The incremental globalization of commercial law is a trend that few in this area have still to notice. As relentless as that trend may be, it still lags far behind developments in international trade. This discrepancy is the source of legal risk and is particularly acute in the export of advanced manufactured goods into China.
Understandably, Chinese buyers prefer the sense of familiarity associated with their own system of legal rules and processes and they will often push for a Chinese Law contract. Whilst commercial lawyers advising in Chinese projects are getting used to Chinese Law and arbitral procedure; nevertheless, the differences between Chinese business law and English business law are too many and substantial to be simply glossed over or, worse still, ignored.
These seemingly academic reflections on this area of comparative law assume practical importance in the high end manufactured goods export sector, where substantial elements of the constituent goods and/or services originate from outside of China. Why is this so? The answer is simple: Subcontract step-down. With the commercial focus these days still so much on price, resulting in already competitive margins having to be stretched ever thinner across profit, overheads and contingencies, there is seldom any substantial margin for risk. What limited margin exists is best applied to risk that are non-delegable or insurable.
The more astute see the key role that stepping down plays in project risk management. We see it attempted a lot. But how often is it done well across international trade transactions? Whilst a precise use of the language of the step down mechanisms will ever be at the heart of an effective risk management strategy, an integrated approach to governing law and dispute resolution procedures is also important. Where different legal regimes govern the various web of contracts across the supply chain this can lead to quite unintended and unfortunate results.
To take a few examples, the PRC Contract Law does not require a contracting party to assume responsibility for deleterious events that are unforeseeable, unavoidable and insurmountable. English Law, on the other hand, except in extreme cases, fixes responsibility upon the party carrying the obligation notwithstanding that performance of that obligation has been rendered much more difficult by an event of force majeure. In the event of unforeseeable, unavoidable and insurmountable non-granting of a government approval, under the PRC Contract Law, the Chinese buyer may secure a release from his obligation to go through with the project; at least so long as the approval is withheld. English Law is less forgiving: the subcontractor is not, as a matter of law, taken to have assumed this risk and, absent suitable contractual protection, may insist on the contract proceeding and payment being made. If the exporter is unaware of the PRC Contract Law approach to force majeure then he will not see the mismatch. Consequently, where the obligations of the Chinese buyer (underpinning the exporter's own obligations to subcontractors) are suspended, the exporter will remain saddled with English Law contractual obligations downstream.
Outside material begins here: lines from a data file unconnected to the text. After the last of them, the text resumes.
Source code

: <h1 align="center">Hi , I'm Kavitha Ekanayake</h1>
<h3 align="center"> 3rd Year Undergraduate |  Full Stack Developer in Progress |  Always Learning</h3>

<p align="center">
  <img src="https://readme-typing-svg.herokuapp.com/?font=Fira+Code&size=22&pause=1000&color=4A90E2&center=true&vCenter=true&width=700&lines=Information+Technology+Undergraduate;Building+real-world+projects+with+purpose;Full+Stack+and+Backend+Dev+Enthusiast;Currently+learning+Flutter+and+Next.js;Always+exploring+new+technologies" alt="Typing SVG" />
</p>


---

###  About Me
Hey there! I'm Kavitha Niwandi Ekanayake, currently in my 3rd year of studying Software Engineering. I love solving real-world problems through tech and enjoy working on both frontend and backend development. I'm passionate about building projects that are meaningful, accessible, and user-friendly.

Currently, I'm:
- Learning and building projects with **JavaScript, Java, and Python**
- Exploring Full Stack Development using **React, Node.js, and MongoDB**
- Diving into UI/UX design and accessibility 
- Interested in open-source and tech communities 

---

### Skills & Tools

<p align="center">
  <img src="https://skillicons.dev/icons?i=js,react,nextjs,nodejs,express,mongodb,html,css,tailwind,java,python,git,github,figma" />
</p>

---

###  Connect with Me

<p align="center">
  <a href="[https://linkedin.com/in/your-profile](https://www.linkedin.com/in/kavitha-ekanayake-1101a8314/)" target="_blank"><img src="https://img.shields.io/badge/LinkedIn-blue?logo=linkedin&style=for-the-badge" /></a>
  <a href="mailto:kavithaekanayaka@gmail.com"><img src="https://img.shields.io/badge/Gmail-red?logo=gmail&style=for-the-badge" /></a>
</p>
Another incidence of mismatch arises in relation to subcontract payment guarantees. Whilst English Law contains no special rules as to legal capacity in relation to who may assume an obligation by way of guarantee or indemnity for the debts of another, the position under Chinese Law is different. The Guarantee Law of the PRC explicitly prevents State organs, certain public institutions and certain functional departments of state enterprises from assuming these commitments. In similar vein, the Rules on Foreign Exchange Guarantee by Resident Institutions in China requires the approval from the State Administration of Exchange Control and its branch offices of such undertakings. Sound flow-through of buyer insolvency risk will recognise and deal with these limitations.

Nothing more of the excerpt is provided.